**** INFORMATION ****
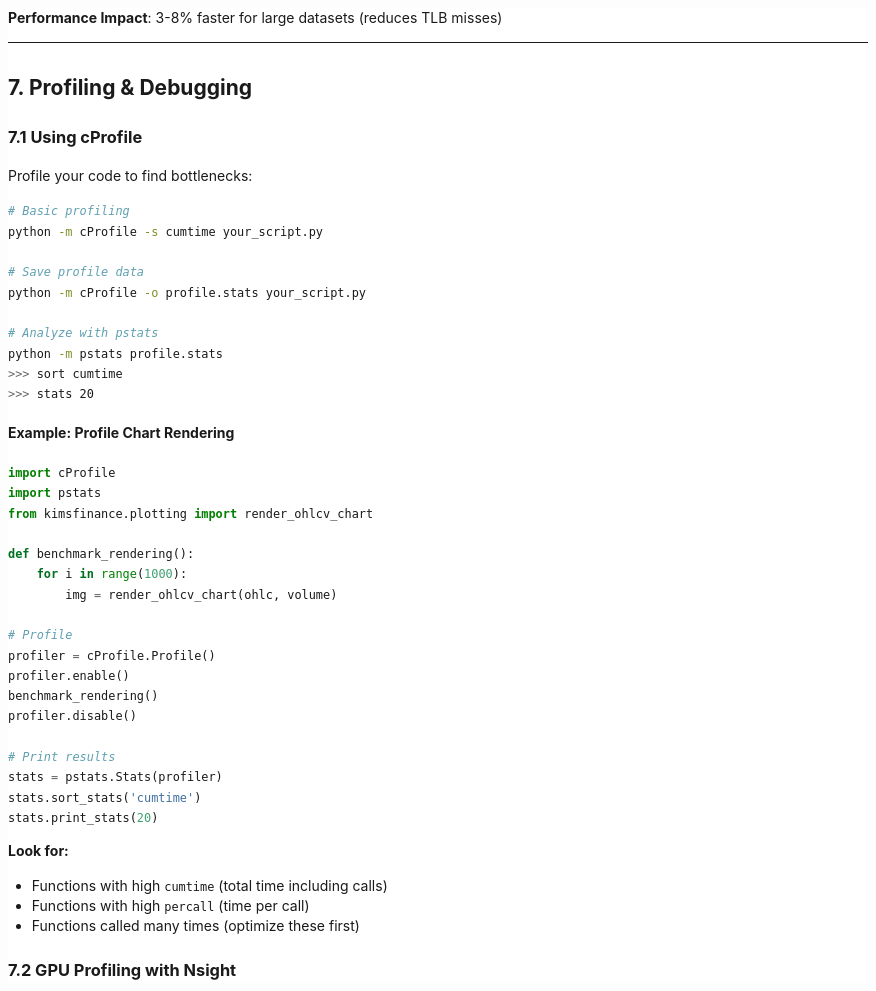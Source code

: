 **Performance Impact**: 3-8% faster for large datasets (reduces TLB misses)

---

## 7. Profiling & Debugging

### 7.1 Using cProfile

Profile your code to find bottlenecks:

```bash
# Basic profiling
python -m cProfile -s cumtime your_script.py

# Save profile data
python -m cProfile -o profile.stats your_script.py

# Analyze with pstats
python -m pstats profile.stats
>>> sort cumtime
>>> stats 20
```

#### Example: Profile Chart Rendering

```python
import cProfile
import pstats
from kimsfinance.plotting import render_ohlcv_chart

def benchmark_rendering():
    for i in range(1000):
        img = render_ohlcv_chart(ohlc, volume)

# Profile
profiler = cProfile.Profile()
profiler.enable()
benchmark_rendering()
profiler.disable()

# Print results
stats = pstats.Stats(profiler)
stats.sort_stats('cumtime')
stats.print_stats(20)
```

**Look for:**
- Functions with high `cumtime` (total time including calls)
- Functions with high `percall` (time per call)
- Functions called many times (optimize these first)

### 7.2 GPU Profiling with Nsight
****
WHAT YOU ARE ASKED TO DO:
Using the records above, pull out each line where the word "cProfile" occurs.

TASK SOLUTION:
### 7.1 Using cProfile
python -m cProfile -s cumtime your_script.py
python -m cProfile -o profile.stats your_script.py
import cProfile
profiler = cProfile.Profile()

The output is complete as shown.